Respon Katolik dan Yahudi Terhadap Charlie Hebdo

Di Prancis sepanjang 2011 Charlie Hebdo digugat 13 kali oleh organisasi katolik. Lalu pada 2016 Paus Fransiskus juga pernah mengkritik terbuka Charlie Hebdo.

Respon Katolik dan Yahudi Terhadap Charlie Hebdo
Sumber gambar: antaranews.com

MONDAYREVIEW.COM – Kartun Charlie Hebdo mengenai Nabi Muhammad SAW memancing kemarahan umat Islam di Perancis dan seluruh dunia. Dalam Islam Nabi Muhammad SAW dilarang untuk digambarkan. Artinya bahwa penggambaran tersebut merupakan bentuk penistaan keyakinan. Di Indonesia sendiri, ekspresi kemarahan terhadap Charlie Hebdo diwujudkan dalam bentuk aksi massa pada Senin 2 November 2020. Emosi umat Islam semakin tersulut dengan pernyataan Presiden Perancis yang terkesan menyudutkan umat Islam.

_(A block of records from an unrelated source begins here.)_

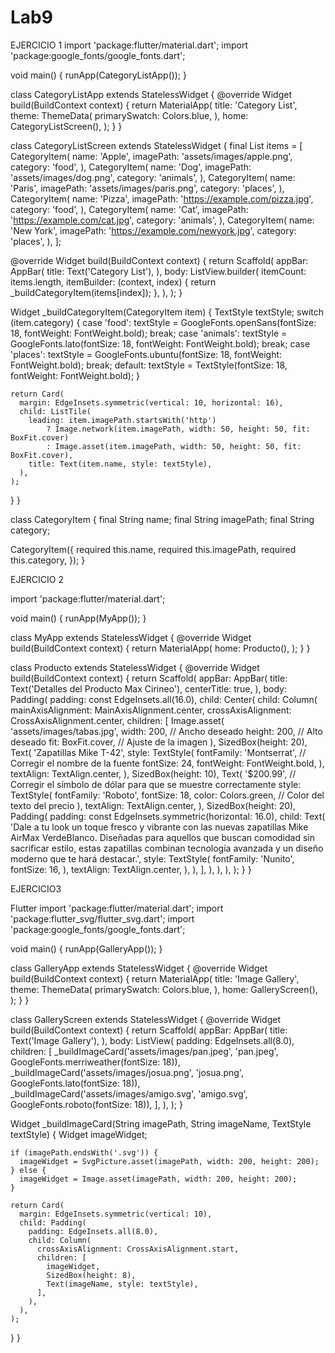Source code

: # Lab9


EJERCICIO 1
import 'package:flutter/material.dart';
import 'package:google_fonts/google_fonts.dart';

void main() {
  runApp(CategoryListApp());
}

class CategoryListApp extends StatelessWidget {
  @override
  Widget build(BuildContext context) {
    return MaterialApp(
      title: 'Category List',
      theme: ThemeData(
        primarySwatch: Colors.blue,
      ),
      home: CategoryListScreen(),
    );
  }
}

class CategoryListScreen extends StatelessWidget {
  final List<CategoryItem> items = [
    CategoryItem(
      name: 'Apple',
      imagePath: 'assets/images/apple.png',
      category: 'food',
    ),
    CategoryItem(
      name: 'Dog',
      imagePath: 'assets/images/dog.png',
      category: 'animals',
    ),
    CategoryItem(
      name: 'Paris',
      imagePath: 'assets/images/paris.png',
      category: 'places',
    ),
    CategoryItem(
      name: 'Pizza',
      imagePath: 'https://example.com/pizza.jpg',
      category: 'food',
    ),
    CategoryItem(
      name: 'Cat',
      imagePath: 'https://example.com/cat.jpg',
      category: 'animals',
    ),
    CategoryItem(
      name: 'New York',
      imagePath: 'https://example.com/newyork.jpg',
      category: 'places',
    ),
  ];

  @override
  Widget build(BuildContext context) {
    return Scaffold(
      appBar: AppBar(
        title: Text('Category List'),
      ),
      body: ListView.builder(
        itemCount: items.length,
        itemBuilder: (context, index) {
          return _buildCategoryItem(items[index]);
        },
      ),
    );
  }

  Widget _buildCategoryItem(CategoryItem item) {
    TextStyle textStyle;
    switch (item.category) {
      case 'food':
        textStyle = GoogleFonts.openSans(fontSize: 18, fontWeight: FontWeight.bold);
        break;
      case 'animals':
        textStyle = GoogleFonts.lato(fontSize: 18, fontWeight: FontWeight.bold);
        break;
      case 'places':
        textStyle = GoogleFonts.ubuntu(fontSize: 18, fontWeight: FontWeight.bold);
        break;
      default:
        textStyle = TextStyle(fontSize: 18, fontWeight: FontWeight.bold);
    }

    return Card(
      margin: EdgeInsets.symmetric(vertical: 10, horizontal: 16),
      child: ListTile(
        leading: item.imagePath.startsWith('http')
            ? Image.network(item.imagePath, width: 50, height: 50, fit: BoxFit.cover)
            : Image.asset(item.imagePath, width: 50, height: 50, fit: BoxFit.cover),
        title: Text(item.name, style: textStyle),
      ),
    );
  }
}

class CategoryItem {
  final String name;
  final String imagePath;
  final String category;

  CategoryItem({
    required this.name,
    required this.imagePath,
    required this.category,
  });
}



EJERCICIO 2

import 'package:flutter/material.dart';

void main() {
  runApp(MyApp());
}

class MyApp extends StatelessWidget {
  @override
  Widget build(BuildContext context) {
    return MaterialApp(
      home: Producto(),
    );
  }
}

class Producto extends StatelessWidget {
  @override
  Widget build(BuildContext context) {
    return Scaffold(
      appBar: AppBar(
        title: Text('Detalles del Producto Max Cirineo'),
        centerTitle: true,
      ),
      body: Padding(
        padding: const EdgeInsets.all(16.0),
        child: Center(
          child: Column(
            mainAxisAlignment: MainAxisAlignment.center,
            crossAxisAlignment: CrossAxisAlignment.center,
            children: [
              Image.asset(
                'assets/images/tabas.jpg',
                width: 200, // Ancho deseado
                height: 200, // Alto deseado
                fit: BoxFit.cover, // Ajuste de la imagen
              ),
              SizedBox(height: 20),
              Text(
                'Zapatillas Mike T-42',
                style: TextStyle(
                  fontFamily: 'Montserrat', // Corregir el nombre de la fuente
                  fontSize: 24,
                  fontWeight: FontWeight.bold,
                ),
                textAlign: TextAlign.center,
              ),
              SizedBox(height: 10),
              Text(
                '\$200.99', // Corregir el símbolo de dólar para que se muestre correctamente
                style: TextStyle(
                  fontFamily: 'Roboto',
                  fontSize: 18,
                  color: Colors.green, // Color del texto del precio
                ),
                textAlign: TextAlign.center,
              ),
              SizedBox(height: 20),
              Padding(
                padding: const EdgeInsets.symmetric(horizontal: 16.0),
                child: Text(
                  'Dale a tu look un toque fresco y vibrante con las nuevas zapatillas Mike AirMax VerdeBlanco. Diseñadas para aquellos que buscan comodidad sin sacrificar estilo, estas zapatillas combinan tecnología avanzada y un diseño moderno que te hará destacar.',
                  style: TextStyle(
                    fontFamily: 'Nunito',
                    fontSize: 16,
                  ),
                  textAlign: TextAlign.center,
                ),
              ),
            ],
          ),
        ),
      ),
    );
  }
}

EJERCICIO3

Flutter
import 'package:flutter/material.dart';
import 'package:flutter_svg/flutter_svg.dart';
import 'package:google_fonts/google_fonts.dart';

void main() {
  runApp(GalleryApp());
}

class GalleryApp extends StatelessWidget {
  @override
  Widget build(BuildContext context) {
    return MaterialApp(
      title: 'Image Gallery',
      theme: ThemeData(
        primarySwatch: Colors.blue,
      ),
      home: GalleryScreen(),
    );
  }
}

class GalleryScreen extends StatelessWidget {
  @override
  Widget build(BuildContext context) {
    return Scaffold(
      appBar: AppBar(
        title: Text('Image Gallery'),
      ),
      body: ListView(
        padding: EdgeInsets.all(8.0),
        children: [
          _buildImageCard('assets/images/pan.jpeg', 'pan.jpeg', GoogleFonts.merriweather(fontSize: 18)),
          _buildImageCard('assets/images/josua.png', 'josua.png', GoogleFonts.lato(fontSize: 18)),
          _buildImageCard('assets/images/amigo.svg', 'amigo.svg', GoogleFonts.roboto(fontSize: 18)),
        ],
      ),
    );
  }

  Widget _buildImageCard(String imagePath, String imageName, TextStyle textStyle) {
    Widget imageWidget;

    if (imagePath.endsWith('.svg')) {
      imageWidget = SvgPicture.asset(imagePath, width: 200, height: 200);
    } else {
      imageWidget = Image.asset(imagePath, width: 200, height: 200);
    }

    return Card(
      margin: EdgeInsets.symmetric(vertical: 10),
      child: Padding(
        padding: EdgeInsets.all(8.0),
        child: Column(
          crossAxisAlignment: CrossAxisAlignment.start,
          children: [
            imageWidget,
            SizedBox(height: 8),
            Text(imageName, style: textStyle),
          ],
        ),
      ),
    );
  }
}


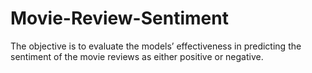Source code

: # Movie-Review-Sentiment
The objective is to evaluate the models’ effectiveness in predicting the sentiment of the movie reviews as either positive or negative.
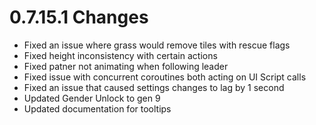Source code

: # 0.7.15.1 Changes #

* Fixed an issue where grass would remove tiles with rescue flags
* Fixed height inconsistency with certain actions
* Fixed patner not animating when following leader
* Fixed issue with concurrent coroutines both acting on UI Script calls
* Fixed an issue that caused settings changes to lag by 1 second
* Updated Gender Unlock to gen 9
* Updated documentation for tooltips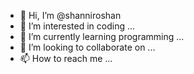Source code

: - 👋 Hi, I’m @shanniroshan
- 👀 I’m interested in coding ...
- 🌱 I’m currently learning programming ...
- 💞️ I’m looking to collaborate on ...
- 📫 How to reach me ...

<!---
shanniroshan/shanniroshan is a ✨ special ✨ repository because its `README.md` (this file) appears on your GitHub profile.
You can click the Preview link to take a look at your changes.
--->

Gelombang kemarahan umat Islam tersebut direspon sinis oleh sebagian pihak. Banyak yang tidak setuju dengan aksi umat Islam tersebut seraya membandingkan dengan respon umat non muslim. Seorang warganet menyatakan bahwa umat non muslim santai saja menanggapi kartun Charlie Hebdo. Sebaliknya kaum muslim marah dengan kartun tersebut. Hal ini menunjukan bahwa kaum muslim belum dewasa dalam menyikapi penistaan terhadapnya. Benarkah kaum non muslim tidak bereaksi terhadap Charlie Hebdo?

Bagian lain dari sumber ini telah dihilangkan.